BEGIN
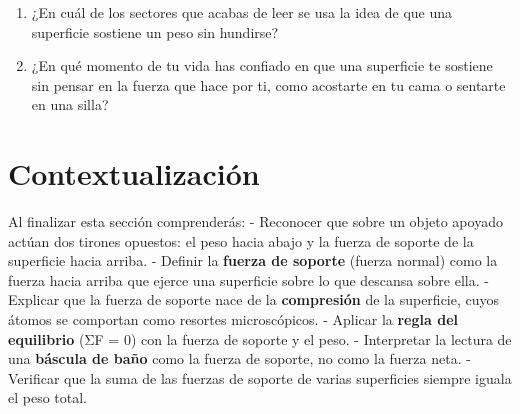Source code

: \documentclass[
  spanish,
  letterpaper,
  12pt,
  oneside,
  open=any,
  DIV=15]{scrbook}
\providecommand{\tightlist}{%
  \setlength{\itemsep}{0pt}\setlength{\parskip}{0pt}}
\newcommand{\setcolorsection}[2]{%
  \definecolor{currentsectionbg}{HTML}{#1}%
  \definecolor{currentsectionborder}{HTML}{#2}%
}
\begin{document}
\begin{tcolorbox}[enhanced jigsaw, arc=.35mm, bottomrule=.15mm, bottomtitle=1mm, breakable, colback=white, colbacktitle=quarto-callout-note-color!10!white, colframe=quarto-callout-note-color-frame, coltitle=black, left=2mm, leftrule=.75mm, opacityback=0, opacitybacktitle=0.6, rightrule=.15mm, title=\textcolor{quarto-callout-note-color}{\faInfo}\hspace{0.5em}{Conexión con el Mundo Real}, titlerule=0mm, toprule=.15mm, toptitle=1mm]

\begin{enumerate}
\def\labelenumi{\arabic{enumi}.}
\tightlist
\item
  ¿En cuál de los sectores que acabas de leer se usa la idea de que una
  superficie sostiene un peso sin hundirse?
\item
  ¿En qué momento de tu vida has confiado en que una superficie te
  sostiene sin pensar en la fuerza que hace por ti, como acostarte en tu
  cama o sentarte en una silla?
\end{enumerate}

\end{tcolorbox}

\setcolorsection{f2c6a0}{e0b088}

\section{Contextualización}\label{contextualizaciuxf3n-4}

\begin{tcolorbox}[enhanced jigsaw, arc=.35mm, bottomrule=.15mm, bottomtitle=1mm, breakable, colback=white, colbacktitle=quarto-callout-important-color!10!white, colframe=quarto-callout-important-color-frame, coltitle=black, left=2mm, leftrule=.75mm, opacityback=0, opacitybacktitle=0.6, rightrule=.15mm, title=\textcolor{quarto-callout-important-color}{\faExclamation}\hspace{0.5em}{Conceptos Clave (Objetivos de Aprendizaje)}, titlerule=0mm, toprule=.15mm, toptitle=1mm]

Al finalizar esta sección comprenderás: - Reconocer que sobre un objeto
apoyado actúan dos tirones opuestos: el peso hacia abajo y la fuerza de
soporte de la superficie hacia arriba. - Definir la \textbf{fuerza de
soporte} (fuerza normal) como la fuerza hacia arriba que ejerce una
superficie sobre lo que descansa sobre ella. - Explicar que la fuerza de
soporte nace de la \textbf{compresión} de la superficie, cuyos átomos se
comportan como resortes microscópicos. - Aplicar la \textbf{regla del
equilibrio} (ΣF = 0) con la fuerza de soporte y el peso. - Interpretar
la lectura de una \textbf{báscula de baño} como la fuerza de soporte, no
como la fuerza neta. - Verificar que la suma de las fuerzas de soporte
de varias superficies siempre iguala el peso total.

\end{tcolorbox}
\end{document}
END
_WORK REQUEST:_
Copy each line of the records that has "como" in it.

_WRITTEN ANSWER:_
  sostiene sin pensar en la fuerza que hace por ti, como acostarte en tu
soporte} (fuerza normal) como la fuerza hacia arriba que ejerce una
comportan como resortes microscópicos. - Aplicar la \textbf{regla del
la lectura de una \textbf{báscula de baño} como la fuerza de soporte, no
como la fuerza neta. - Verificar que la suma de las fuerzas de soporte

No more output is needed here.